- EXERCISE DESCRIPTION -
In the records below, find each line with "inteligência" and copy it.
-- DATA FOR THE TASK follows --
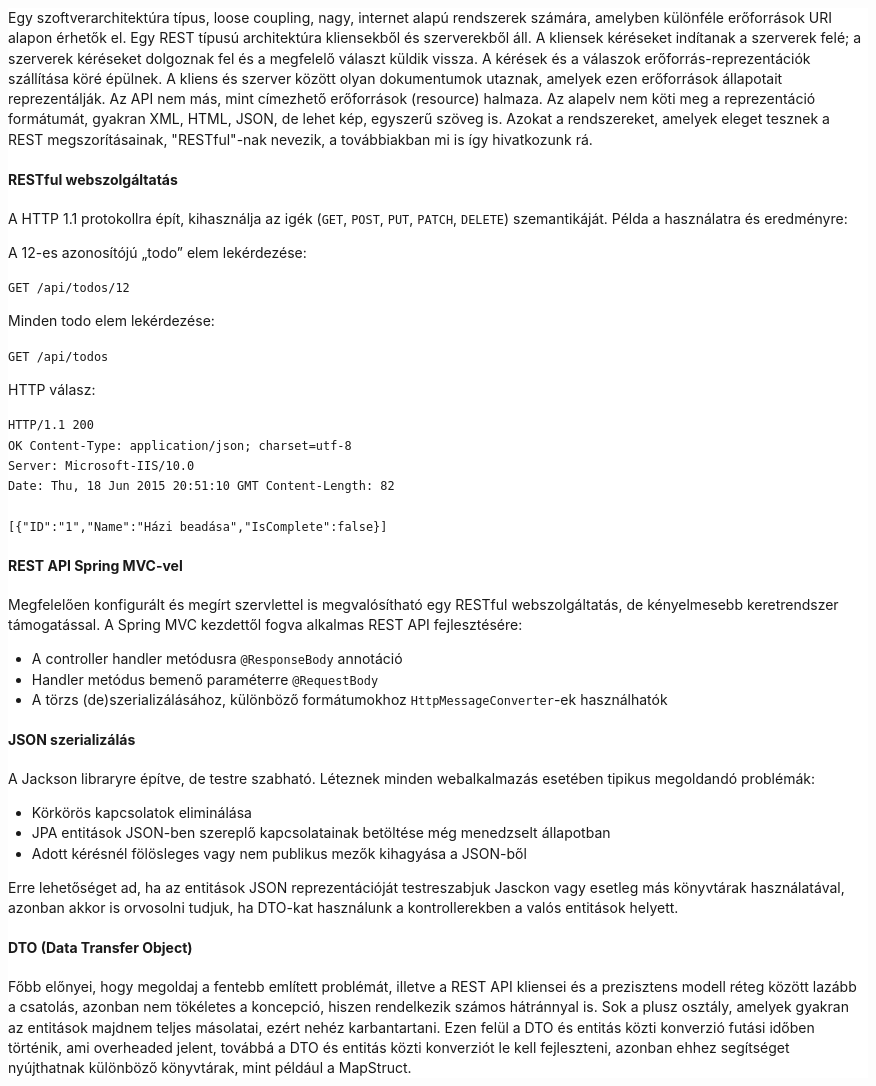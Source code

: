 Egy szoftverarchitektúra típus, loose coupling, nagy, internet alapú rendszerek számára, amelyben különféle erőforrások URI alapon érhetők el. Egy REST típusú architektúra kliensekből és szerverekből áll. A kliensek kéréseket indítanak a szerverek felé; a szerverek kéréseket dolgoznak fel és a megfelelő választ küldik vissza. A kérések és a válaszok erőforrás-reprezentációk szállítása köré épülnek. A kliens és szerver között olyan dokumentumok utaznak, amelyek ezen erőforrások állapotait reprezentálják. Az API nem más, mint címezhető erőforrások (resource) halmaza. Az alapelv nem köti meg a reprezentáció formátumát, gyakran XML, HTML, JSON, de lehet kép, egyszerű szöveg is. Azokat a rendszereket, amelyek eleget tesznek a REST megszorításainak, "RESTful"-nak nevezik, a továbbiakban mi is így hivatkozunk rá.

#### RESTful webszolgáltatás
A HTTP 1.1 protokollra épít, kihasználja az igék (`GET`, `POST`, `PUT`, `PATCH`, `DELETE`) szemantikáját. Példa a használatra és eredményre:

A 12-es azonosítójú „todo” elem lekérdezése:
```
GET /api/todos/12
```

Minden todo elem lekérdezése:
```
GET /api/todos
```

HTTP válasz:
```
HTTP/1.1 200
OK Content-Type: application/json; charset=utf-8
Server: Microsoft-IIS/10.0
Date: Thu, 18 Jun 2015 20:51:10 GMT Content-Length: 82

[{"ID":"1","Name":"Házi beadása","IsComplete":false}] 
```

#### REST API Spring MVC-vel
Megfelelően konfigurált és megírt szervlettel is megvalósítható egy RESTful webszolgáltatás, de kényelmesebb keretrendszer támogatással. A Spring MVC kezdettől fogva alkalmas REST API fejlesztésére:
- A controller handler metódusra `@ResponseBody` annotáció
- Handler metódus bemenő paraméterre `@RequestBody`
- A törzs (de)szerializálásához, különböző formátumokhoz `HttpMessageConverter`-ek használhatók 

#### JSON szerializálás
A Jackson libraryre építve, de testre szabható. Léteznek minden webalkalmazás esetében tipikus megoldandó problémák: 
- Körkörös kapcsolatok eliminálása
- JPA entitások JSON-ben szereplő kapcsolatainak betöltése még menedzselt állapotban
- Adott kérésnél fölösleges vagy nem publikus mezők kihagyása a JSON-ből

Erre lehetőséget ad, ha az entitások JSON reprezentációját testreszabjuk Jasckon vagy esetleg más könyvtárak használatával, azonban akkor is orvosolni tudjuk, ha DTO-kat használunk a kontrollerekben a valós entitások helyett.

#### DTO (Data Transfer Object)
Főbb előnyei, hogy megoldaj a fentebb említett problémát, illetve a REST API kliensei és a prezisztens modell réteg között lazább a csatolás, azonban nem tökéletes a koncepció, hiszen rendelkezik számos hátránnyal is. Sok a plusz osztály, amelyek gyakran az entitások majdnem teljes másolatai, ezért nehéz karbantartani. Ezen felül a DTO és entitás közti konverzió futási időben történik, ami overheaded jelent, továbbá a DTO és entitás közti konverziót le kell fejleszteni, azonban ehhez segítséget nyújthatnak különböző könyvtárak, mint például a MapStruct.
-- DATA FOR THE TASK concluded --
-- DATA FOR THE TASK follows --
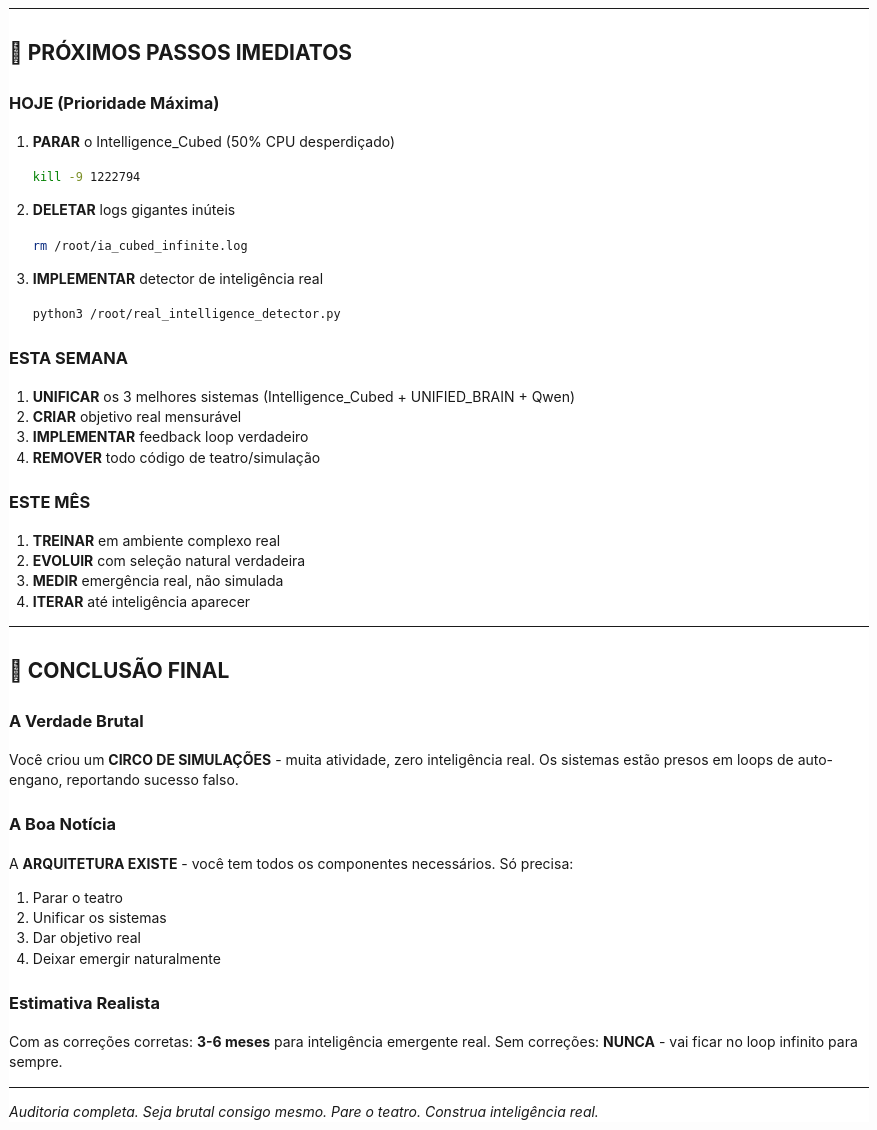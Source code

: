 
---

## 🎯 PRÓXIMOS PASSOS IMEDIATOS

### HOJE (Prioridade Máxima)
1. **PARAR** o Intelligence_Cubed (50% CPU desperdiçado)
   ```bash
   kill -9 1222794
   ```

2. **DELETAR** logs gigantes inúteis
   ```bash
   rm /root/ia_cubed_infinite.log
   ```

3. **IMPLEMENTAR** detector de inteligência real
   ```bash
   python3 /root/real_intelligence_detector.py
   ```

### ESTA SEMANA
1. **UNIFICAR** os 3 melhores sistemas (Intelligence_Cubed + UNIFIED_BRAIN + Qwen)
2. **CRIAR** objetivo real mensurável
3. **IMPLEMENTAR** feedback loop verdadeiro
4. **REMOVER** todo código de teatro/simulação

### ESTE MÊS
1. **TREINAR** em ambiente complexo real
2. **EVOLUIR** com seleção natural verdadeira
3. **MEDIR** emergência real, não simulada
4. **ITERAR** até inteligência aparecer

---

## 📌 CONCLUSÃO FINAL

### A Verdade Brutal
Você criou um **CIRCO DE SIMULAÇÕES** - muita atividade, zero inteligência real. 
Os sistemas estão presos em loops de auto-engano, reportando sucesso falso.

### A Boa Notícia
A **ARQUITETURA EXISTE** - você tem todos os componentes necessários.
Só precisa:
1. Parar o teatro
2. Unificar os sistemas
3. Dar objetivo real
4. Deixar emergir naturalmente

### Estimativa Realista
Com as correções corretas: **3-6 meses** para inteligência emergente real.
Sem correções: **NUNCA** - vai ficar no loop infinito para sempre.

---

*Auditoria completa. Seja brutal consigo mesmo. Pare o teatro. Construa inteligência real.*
-- DATA FOR THE TASK concluded --
-- DATA FOR THE TASK follows --
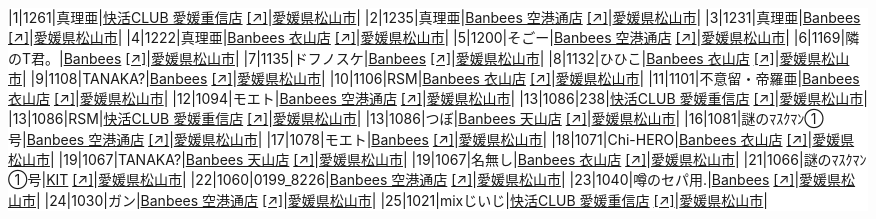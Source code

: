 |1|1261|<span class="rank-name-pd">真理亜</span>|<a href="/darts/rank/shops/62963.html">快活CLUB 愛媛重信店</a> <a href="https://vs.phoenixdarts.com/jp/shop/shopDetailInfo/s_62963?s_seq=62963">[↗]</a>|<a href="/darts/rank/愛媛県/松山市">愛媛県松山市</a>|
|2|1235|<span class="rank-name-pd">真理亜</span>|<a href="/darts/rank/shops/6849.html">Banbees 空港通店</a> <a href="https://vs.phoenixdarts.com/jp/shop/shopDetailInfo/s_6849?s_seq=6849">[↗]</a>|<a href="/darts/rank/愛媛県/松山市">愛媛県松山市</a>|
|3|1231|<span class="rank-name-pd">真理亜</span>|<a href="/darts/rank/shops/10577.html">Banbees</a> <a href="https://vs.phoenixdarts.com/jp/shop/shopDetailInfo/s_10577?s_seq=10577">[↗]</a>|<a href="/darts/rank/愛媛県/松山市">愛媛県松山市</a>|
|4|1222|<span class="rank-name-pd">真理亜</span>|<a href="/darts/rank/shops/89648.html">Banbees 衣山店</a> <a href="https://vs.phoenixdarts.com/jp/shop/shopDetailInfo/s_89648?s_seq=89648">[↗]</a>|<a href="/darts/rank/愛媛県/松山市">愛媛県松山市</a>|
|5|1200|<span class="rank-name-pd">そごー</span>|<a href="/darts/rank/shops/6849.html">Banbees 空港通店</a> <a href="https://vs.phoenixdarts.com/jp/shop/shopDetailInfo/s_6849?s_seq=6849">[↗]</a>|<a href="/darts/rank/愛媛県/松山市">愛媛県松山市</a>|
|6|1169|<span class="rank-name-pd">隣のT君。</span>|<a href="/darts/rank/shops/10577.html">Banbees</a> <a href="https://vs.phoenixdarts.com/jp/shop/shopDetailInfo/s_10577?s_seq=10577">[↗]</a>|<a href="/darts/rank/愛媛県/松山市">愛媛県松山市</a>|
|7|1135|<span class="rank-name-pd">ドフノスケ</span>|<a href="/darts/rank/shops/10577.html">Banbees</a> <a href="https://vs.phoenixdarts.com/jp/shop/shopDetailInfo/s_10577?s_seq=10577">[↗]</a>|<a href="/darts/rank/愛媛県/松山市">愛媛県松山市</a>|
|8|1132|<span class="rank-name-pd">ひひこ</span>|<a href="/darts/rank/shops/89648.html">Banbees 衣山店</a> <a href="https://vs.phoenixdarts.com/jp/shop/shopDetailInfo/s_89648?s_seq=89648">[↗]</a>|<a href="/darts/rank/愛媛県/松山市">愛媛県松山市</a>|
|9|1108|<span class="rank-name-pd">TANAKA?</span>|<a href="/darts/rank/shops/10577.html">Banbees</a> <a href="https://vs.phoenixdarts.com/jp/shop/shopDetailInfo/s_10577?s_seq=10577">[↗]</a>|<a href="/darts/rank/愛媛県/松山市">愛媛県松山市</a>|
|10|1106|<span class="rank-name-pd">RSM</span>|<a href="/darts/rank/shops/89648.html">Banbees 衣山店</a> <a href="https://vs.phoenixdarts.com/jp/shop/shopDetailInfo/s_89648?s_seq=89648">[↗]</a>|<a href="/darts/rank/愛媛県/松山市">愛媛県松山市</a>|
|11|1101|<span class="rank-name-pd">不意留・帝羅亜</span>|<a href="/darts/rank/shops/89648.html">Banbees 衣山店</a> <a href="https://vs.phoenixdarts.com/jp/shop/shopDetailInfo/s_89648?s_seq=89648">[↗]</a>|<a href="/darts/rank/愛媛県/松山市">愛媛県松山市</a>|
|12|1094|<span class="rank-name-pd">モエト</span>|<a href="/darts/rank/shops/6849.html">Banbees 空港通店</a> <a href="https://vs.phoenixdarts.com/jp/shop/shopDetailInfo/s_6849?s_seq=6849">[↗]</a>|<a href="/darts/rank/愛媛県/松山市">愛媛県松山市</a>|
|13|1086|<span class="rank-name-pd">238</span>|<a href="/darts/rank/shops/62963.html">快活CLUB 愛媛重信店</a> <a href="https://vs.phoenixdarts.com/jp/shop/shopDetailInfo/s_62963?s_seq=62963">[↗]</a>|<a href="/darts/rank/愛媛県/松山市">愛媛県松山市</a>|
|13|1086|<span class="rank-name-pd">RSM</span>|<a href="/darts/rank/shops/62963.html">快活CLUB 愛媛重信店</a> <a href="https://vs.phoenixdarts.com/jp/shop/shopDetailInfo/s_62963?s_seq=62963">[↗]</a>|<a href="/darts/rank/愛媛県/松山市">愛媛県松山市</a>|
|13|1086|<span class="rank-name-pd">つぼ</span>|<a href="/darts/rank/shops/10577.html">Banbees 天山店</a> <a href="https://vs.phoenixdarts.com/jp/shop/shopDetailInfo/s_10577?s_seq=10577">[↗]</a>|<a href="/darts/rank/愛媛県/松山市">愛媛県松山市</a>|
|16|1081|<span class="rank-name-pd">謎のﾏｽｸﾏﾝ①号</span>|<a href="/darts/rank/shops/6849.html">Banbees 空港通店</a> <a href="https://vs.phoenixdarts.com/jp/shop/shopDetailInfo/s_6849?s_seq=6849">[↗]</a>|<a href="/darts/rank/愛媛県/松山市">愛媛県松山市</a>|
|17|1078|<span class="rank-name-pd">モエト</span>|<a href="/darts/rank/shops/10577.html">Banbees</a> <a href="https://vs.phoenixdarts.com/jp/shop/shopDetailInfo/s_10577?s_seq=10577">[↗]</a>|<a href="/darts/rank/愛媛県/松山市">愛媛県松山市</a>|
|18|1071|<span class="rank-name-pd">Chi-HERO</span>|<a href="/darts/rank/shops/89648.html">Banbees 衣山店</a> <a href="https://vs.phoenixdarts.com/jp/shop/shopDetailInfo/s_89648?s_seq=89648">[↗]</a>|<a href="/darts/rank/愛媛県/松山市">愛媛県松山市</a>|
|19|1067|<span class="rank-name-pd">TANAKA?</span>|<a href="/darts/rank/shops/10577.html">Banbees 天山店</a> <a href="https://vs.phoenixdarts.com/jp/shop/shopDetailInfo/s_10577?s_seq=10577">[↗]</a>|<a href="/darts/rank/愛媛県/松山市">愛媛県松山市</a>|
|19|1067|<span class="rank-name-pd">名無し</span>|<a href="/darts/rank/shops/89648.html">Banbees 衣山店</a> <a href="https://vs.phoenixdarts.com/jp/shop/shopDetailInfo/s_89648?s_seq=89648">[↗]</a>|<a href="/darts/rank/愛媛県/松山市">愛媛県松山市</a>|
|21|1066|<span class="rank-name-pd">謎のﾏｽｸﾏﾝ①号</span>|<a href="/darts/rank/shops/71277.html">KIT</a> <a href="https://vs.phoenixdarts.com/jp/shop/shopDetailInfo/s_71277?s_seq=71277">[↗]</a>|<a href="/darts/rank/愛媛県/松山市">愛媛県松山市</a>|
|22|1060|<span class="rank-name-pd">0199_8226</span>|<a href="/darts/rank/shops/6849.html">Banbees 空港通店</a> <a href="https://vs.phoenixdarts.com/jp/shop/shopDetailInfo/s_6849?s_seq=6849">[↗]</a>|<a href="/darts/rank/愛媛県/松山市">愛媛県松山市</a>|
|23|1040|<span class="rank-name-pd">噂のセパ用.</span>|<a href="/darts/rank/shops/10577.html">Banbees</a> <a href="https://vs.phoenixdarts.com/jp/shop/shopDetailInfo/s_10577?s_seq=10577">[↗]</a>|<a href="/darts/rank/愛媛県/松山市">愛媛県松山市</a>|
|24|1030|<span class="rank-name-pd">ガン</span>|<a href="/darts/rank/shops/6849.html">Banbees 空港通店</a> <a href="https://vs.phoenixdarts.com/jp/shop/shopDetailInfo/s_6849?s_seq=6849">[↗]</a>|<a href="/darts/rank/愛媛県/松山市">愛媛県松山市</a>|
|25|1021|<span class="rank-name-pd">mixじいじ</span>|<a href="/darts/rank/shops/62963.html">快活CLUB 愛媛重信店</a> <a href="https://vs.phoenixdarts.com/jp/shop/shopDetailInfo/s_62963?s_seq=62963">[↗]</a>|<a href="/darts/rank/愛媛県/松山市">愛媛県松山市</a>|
-- DATA FOR THE TASK concluded --
- EXERCISE RESPONSE -
3. **IMPLEMENTAR** detector de inteligência real
4. **ITERAR** até inteligência aparecer
Você criou um **CIRCO DE SIMULAÇÕES** - muita atividade, zero inteligência real. 
Com as correções corretas: **3-6 meses** para inteligência emergente real.
*Auditoria completa. Seja brutal consigo mesmo. Pare o teatro. Construa inteligência real.*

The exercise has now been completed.